Transcribe exactly the line containing "2. – 1941</li>" plus every later line in the data.

--------------------------------------------------

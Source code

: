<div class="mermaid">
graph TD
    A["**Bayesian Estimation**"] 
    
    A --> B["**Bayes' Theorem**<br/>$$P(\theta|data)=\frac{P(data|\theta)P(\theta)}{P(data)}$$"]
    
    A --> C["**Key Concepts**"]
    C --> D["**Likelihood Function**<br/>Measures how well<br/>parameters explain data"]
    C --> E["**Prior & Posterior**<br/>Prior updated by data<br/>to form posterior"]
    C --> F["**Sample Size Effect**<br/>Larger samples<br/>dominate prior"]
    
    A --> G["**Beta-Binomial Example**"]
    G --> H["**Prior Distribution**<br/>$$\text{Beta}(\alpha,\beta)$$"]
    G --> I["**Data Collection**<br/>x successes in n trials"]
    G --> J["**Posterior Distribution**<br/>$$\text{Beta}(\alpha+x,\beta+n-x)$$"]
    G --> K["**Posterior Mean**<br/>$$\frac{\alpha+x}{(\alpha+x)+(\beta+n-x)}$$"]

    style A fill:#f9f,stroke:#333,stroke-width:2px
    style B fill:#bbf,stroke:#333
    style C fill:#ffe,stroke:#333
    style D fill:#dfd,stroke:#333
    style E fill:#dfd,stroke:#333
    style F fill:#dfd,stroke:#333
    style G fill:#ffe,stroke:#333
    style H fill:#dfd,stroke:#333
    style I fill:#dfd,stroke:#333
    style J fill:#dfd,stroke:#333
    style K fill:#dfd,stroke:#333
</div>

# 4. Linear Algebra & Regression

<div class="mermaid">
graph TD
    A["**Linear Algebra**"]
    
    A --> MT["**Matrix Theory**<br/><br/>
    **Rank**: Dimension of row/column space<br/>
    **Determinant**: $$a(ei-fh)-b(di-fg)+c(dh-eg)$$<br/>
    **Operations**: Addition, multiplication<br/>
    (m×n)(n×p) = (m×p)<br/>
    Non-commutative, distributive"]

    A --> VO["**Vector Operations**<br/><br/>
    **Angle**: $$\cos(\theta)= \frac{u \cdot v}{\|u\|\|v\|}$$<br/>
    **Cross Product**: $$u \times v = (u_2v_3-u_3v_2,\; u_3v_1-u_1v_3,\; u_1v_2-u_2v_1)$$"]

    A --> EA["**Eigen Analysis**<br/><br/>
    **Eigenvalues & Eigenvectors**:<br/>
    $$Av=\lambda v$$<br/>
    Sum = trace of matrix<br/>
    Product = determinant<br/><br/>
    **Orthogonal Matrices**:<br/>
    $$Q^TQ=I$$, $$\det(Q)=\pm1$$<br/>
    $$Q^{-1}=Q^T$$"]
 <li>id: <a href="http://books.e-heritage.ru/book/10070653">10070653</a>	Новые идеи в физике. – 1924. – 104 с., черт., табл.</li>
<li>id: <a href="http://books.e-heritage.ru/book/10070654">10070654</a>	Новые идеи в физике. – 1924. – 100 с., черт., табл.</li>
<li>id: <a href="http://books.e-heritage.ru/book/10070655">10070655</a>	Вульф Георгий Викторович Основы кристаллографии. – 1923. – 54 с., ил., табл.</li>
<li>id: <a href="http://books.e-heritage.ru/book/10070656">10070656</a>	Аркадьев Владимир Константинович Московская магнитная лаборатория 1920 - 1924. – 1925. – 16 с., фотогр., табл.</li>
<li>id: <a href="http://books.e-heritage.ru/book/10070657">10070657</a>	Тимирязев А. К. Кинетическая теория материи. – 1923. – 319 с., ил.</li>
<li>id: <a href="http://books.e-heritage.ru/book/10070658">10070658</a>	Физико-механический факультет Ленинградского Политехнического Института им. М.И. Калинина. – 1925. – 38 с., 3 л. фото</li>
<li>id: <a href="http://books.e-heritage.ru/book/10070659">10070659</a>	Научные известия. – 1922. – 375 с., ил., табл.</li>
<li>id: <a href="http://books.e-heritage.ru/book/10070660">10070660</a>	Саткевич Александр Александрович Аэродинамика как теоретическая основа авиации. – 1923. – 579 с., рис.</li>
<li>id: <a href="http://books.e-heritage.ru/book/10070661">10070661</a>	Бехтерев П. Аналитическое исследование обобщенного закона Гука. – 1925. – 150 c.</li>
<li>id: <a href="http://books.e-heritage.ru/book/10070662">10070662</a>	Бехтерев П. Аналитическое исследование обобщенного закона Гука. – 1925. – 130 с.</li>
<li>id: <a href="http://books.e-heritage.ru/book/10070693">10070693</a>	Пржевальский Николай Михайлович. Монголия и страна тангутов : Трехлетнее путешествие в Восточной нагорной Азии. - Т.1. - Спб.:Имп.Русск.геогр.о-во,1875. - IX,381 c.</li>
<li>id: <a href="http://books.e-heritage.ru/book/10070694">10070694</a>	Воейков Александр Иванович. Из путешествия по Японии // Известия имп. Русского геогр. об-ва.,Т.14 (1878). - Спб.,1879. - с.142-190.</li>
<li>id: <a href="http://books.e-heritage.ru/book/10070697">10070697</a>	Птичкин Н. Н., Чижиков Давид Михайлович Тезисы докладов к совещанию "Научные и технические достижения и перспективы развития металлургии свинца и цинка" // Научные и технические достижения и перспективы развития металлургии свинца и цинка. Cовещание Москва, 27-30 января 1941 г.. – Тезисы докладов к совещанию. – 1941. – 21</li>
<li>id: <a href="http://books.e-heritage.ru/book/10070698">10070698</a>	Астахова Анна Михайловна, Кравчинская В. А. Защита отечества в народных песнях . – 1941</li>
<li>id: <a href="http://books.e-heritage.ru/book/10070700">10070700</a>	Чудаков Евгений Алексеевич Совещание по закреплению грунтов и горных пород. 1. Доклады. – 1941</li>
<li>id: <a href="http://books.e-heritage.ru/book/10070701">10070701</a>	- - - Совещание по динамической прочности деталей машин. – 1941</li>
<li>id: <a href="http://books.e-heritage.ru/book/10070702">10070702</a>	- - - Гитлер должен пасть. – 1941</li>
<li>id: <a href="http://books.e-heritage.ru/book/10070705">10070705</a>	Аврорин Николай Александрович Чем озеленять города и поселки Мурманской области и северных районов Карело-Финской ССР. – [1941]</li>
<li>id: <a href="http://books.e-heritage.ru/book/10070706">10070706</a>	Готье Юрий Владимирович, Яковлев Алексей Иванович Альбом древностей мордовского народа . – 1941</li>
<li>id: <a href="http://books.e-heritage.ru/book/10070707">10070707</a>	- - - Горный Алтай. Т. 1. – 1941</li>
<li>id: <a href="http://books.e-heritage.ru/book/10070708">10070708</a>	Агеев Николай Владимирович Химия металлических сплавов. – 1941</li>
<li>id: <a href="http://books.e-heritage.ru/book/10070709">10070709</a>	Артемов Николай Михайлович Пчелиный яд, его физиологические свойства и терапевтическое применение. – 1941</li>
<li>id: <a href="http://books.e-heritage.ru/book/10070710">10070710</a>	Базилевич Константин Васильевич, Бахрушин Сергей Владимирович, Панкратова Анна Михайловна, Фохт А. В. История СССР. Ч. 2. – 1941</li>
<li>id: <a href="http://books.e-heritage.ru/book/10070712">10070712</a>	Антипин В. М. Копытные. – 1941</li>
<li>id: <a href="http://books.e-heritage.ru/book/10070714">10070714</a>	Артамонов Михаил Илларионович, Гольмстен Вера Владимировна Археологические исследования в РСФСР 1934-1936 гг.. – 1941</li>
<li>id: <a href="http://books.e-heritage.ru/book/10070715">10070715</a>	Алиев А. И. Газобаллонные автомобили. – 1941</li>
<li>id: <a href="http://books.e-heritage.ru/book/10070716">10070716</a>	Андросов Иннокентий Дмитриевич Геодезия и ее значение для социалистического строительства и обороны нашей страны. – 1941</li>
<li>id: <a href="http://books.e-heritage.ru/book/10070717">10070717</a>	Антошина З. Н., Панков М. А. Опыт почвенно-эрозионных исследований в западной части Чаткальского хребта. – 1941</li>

--------------------------------------------------

=== ANSWER SECTION ===
<li>id: <a href="http://books.e-heritage.ru/book/10070710">10070710</a>	Базилевич Константин Васильевич, Бахрушин Сергей Владимирович, Панкратова Анна Михайловна, Фохт А. В. История СССР. Ч. 2. – 1941</li>
<li>id: <a href="http://books.e-heritage.ru/book/10070712">10070712</a>	Антипин В. М. Копытные. – 1941</li>
<li>id: <a href="http://books.e-heritage.ru/book/10070714">10070714</a>	Артамонов Михаил Илларионович, Гольмстен Вера Владимировна Археологические исследования в РСФСР 1934-1936 гг.. – 1941</li>
<li>id: <a href="http://books.e-heritage.ru/book/10070715">10070715</a>	Алиев А. И. Газобаллонные автомобили. – 1941</li>
<li>id: <a href="http://books.e-heritage.ru/book/10070716">10070716</a>	Андросов Иннокентий Дмитриевич Геодезия и ее значение для социалистического строительства и обороны нашей страны. – 1941</li>
<li>id: <a href="http://books.e-heritage.ru/book/10070717">10070717</a>	Антошина З. Н., Панков М. А. Опыт почвенно-эрозионных исследований в западной части Чаткальского хребта. – 1941</li>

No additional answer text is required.